The one-sample t-test is a statistical method used to determine if the mean of a single sample of data is significantly different from a known value, typically 0. This test is particularly helpful when comparing a sample mean to a known population mean or a hypothetical value.
To perform a one-sample t-test, you need the following key elements:

• The mean of the sample data (\( \bar{L} = 3.67 \))
• The standard deviation of the sample (\( s \approx 2.16 \))
• The sample size (\( n = 6 \))

Once these are known, the test statistic is calculated using the formula: \[ t = \frac{\bar{L} - \mu}{s / \sqrt{n}} \] where \( \mu \) is the hypothesized population mean (in this case, 0). The calculated t-value is then compared to a critical value from the t-distribution table — which depends on the significance level (\( \alpha \)) and the degrees of freedom. If the t-value exceeds the critical value, you can conclude that there is a statistically significant difference, as seen in our example with \( t = 4.16 \) being greater than the critical value of 2.015.

Contrast Weights

Contrast weights are numerical coefficients used to test specific hypotheses about means in a dataset, often in the context of a linear model or an analysis of variance (ANOVA). They allow you to focus on specific patterns or trends in the data, such as increasing or decreasing trends across trials.
In our exercise, the contrast weights \(-1, 0, 1\) are employed to evaluate a linear trend across three trials (\(a, b, c\)). This particular set of weights stresses the change between the first and the third trial, ignoring the middle trial. The calculation for a subject involves multiplying each score by its corresponding weight and summing the results.
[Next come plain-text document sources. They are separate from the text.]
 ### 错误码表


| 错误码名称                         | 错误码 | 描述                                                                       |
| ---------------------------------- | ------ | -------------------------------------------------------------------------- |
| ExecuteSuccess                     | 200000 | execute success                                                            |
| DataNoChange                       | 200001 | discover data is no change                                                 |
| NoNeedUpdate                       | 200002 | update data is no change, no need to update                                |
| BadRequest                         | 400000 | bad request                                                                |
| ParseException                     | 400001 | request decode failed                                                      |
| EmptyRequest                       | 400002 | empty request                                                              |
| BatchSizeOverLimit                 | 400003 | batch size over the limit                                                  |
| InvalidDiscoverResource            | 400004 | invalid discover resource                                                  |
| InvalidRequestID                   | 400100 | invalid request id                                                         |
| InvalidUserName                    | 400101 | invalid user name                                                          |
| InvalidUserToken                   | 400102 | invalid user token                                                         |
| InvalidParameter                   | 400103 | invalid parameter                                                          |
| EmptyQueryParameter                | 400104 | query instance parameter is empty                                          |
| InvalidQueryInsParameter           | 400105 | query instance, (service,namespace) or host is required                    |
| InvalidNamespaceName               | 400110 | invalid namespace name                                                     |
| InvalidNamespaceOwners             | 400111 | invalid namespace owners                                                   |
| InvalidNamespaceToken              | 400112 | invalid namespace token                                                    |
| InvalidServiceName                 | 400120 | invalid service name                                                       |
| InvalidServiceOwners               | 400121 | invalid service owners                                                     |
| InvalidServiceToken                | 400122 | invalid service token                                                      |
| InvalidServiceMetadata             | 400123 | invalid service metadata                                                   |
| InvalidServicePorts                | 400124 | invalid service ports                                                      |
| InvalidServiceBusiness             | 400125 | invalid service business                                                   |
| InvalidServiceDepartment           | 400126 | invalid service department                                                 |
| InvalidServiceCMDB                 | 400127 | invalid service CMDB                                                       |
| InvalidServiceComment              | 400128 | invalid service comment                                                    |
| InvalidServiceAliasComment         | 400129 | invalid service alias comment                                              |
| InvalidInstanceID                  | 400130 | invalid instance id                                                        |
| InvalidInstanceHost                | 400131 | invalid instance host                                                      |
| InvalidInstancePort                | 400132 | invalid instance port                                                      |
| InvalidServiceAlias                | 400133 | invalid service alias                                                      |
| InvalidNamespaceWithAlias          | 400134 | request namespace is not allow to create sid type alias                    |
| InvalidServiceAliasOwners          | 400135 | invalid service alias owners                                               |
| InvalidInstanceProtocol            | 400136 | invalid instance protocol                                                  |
• First weight (\(-1\)): applied to trial \(a\)
• Second weight (\(0\)): applied to trial \(b\)
• Third weight (\(1\)): applied to trial \(c\)

These weights help identify subjects who show improvement over the trials. Positive L values indicate improvement, while negative or zero values suggest no improvement. This contrast analysis simplifies complex data sets by highlighting specified linear relationships.

Memory Test Analysis

Memory test analysis involves evaluating how subjects perform on tasks designed to assess varying aspects of memory over time or under different conditions. In our case, the memory test consists of repeated trials to see if subjects improve with practice. Each subject's performance across three trials (\(a, b, c\)) is analyzed to determine patterns in learning or memory retention.
The use of contrast weights provides a structured mechanism to isolate performance trends. By focusing on the scores from trials with these weights, researchers can discern whether there's a positive trend, suggesting that practice leads to improvement. The results from the one-sample t-test can then statistically confirm whether this observed improvement is significant. Memory test analyses are crucial in educational and psychological settings as they help understand learning curves and the impact of interventions. By interpreting test results through statistical analysis, educators and researchers can draw meaningful conclusions regarding the efficacy of teaching methods or therapeutic strategies.